Stored items from a collection
=== Section Start ===

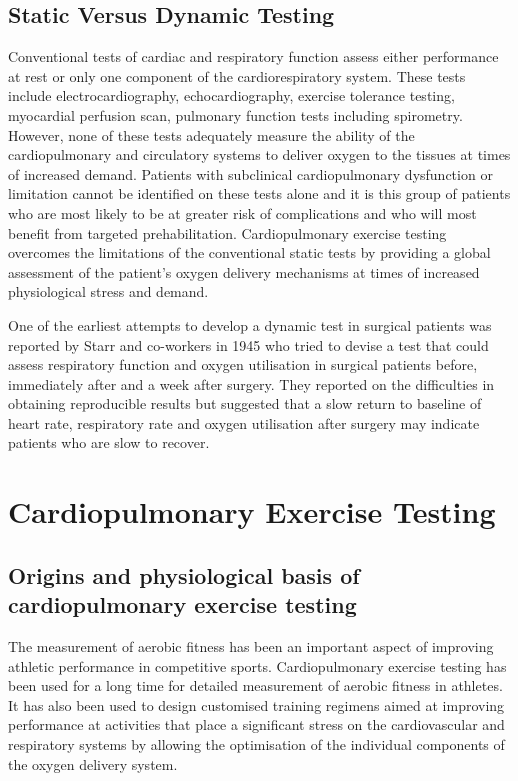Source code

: \subsection{Static Versus Dynamic Testing}

Conventional tests of cardiac and respiratory function assess either performance at rest or only one component of the cardiorespiratory system. 
These tests include electrocardiography, echocardiography, exercise tolerance testing, myocardial perfusion scan, pulmonary function tests including spirometry. 
However, none of these tests adequately measure the ability of the cardiopulmonary and circulatory systems to deliver oxygen to the tissues at times of increased demand. 
Patients with subclinical cardiopulmonary dysfunction or limitation cannot be identified on these tests alone and it is this group of patients who are most likely to be at greater risk of complications and who will most benefit from targeted prehabilitation. 
Cardiopulmonary exercise testing overcomes the limitations of the conventional static tests by providing a global assessment of the patient's oxygen delivery mechanisms at times of increased physiological stress and demand. 

One of the earliest attempts to develop a dynamic test in surgical patients was reported by Starr and co-workers in 1945 who tried to devise a test that could assess respiratory function and oxygen utilisation in surgical patients before, immediately after and a week after surgery. 
They reported on the difficulties in obtaining reproducible results but suggested that a slow return to baseline of heart rate, respiratory rate and oxygen utilisation after surgery may indicate patients who are slow to recover. \parencite{starr_convalescence_1945}

\section{Cardiopulmonary Exercise Testing}

\subsection{Origins and physiological basis of cardiopulmonary exercise testing}
The measurement of aerobic fitness has been an important aspect of improving athletic performance in competitive sports. 
Cardiopulmonary exercise testing has been used for a long time for detailed measurement of aerobic fitness in athletes. 
It has also been used to design customised training regimens aimed at improving performance at activities that place a significant stress on the cardiovascular and respiratory systems by allowing the optimisation of the individual components of the oxygen delivery system.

=== Section End ===

Try it
Please write the data out again exactly, but do not carry over the pictures.

Expected output
Source code

: \subsection{Static Versus Dynamic Testing}

Conventional tests of cardiac and respiratory function assess either performance at rest or only one component of the cardiorespiratory system. 
These tests include electrocardiography, echocardiography, exercise tolerance testing, myocardial perfusion scan, pulmonary function tests including spirometry. 
However, none of these tests adequately measure the ability of the cardiopulmonary and circulatory systems to deliver oxygen to the tissues at times of increased demand. 
Patients with subclinical cardiopulmonary dysfunction or limitation cannot be identified on these tests alone and it is this group of patients who are most likely to be at greater risk of complications and who will most benefit from targeted prehabilitation. 
Cardiopulmonary exercise testing overcomes the limitations of the conventional static tests by providing a global assessment of the patient's oxygen delivery mechanisms at times of increased physiological stress and demand. 

One of the earliest attempts to develop a dynamic test in surgical patients was reported by Starr and co-workers in 1945 who tried to devise a test that could assess respiratory function and oxygen utilisation in surgical patients before, immediately after and a week after surgery. 
They reported on the difficulties in obtaining reproducible results but suggested that a slow return to baseline of heart rate, respiratory rate and oxygen utilisation after surgery may indicate patients who are slow to recover. \parencite{starr_convalescence_1945}

\section{Cardiopulmonary Exercise Testing}

\subsection{Origins and physiological basis of cardiopulmonary exercise testing}
The measurement of aerobic fitness has been an important aspect of improving athletic performance in competitive sports. 
Cardiopulmonary exercise testing has been used for a long time for detailed measurement of aerobic fitness in athletes. 
It has also been used to design customised training regimens aimed at improving performance at activities that place a significant stress on the cardiovascular and respiratory systems by allowing the optimisation of the individual components of the oxygen delivery system.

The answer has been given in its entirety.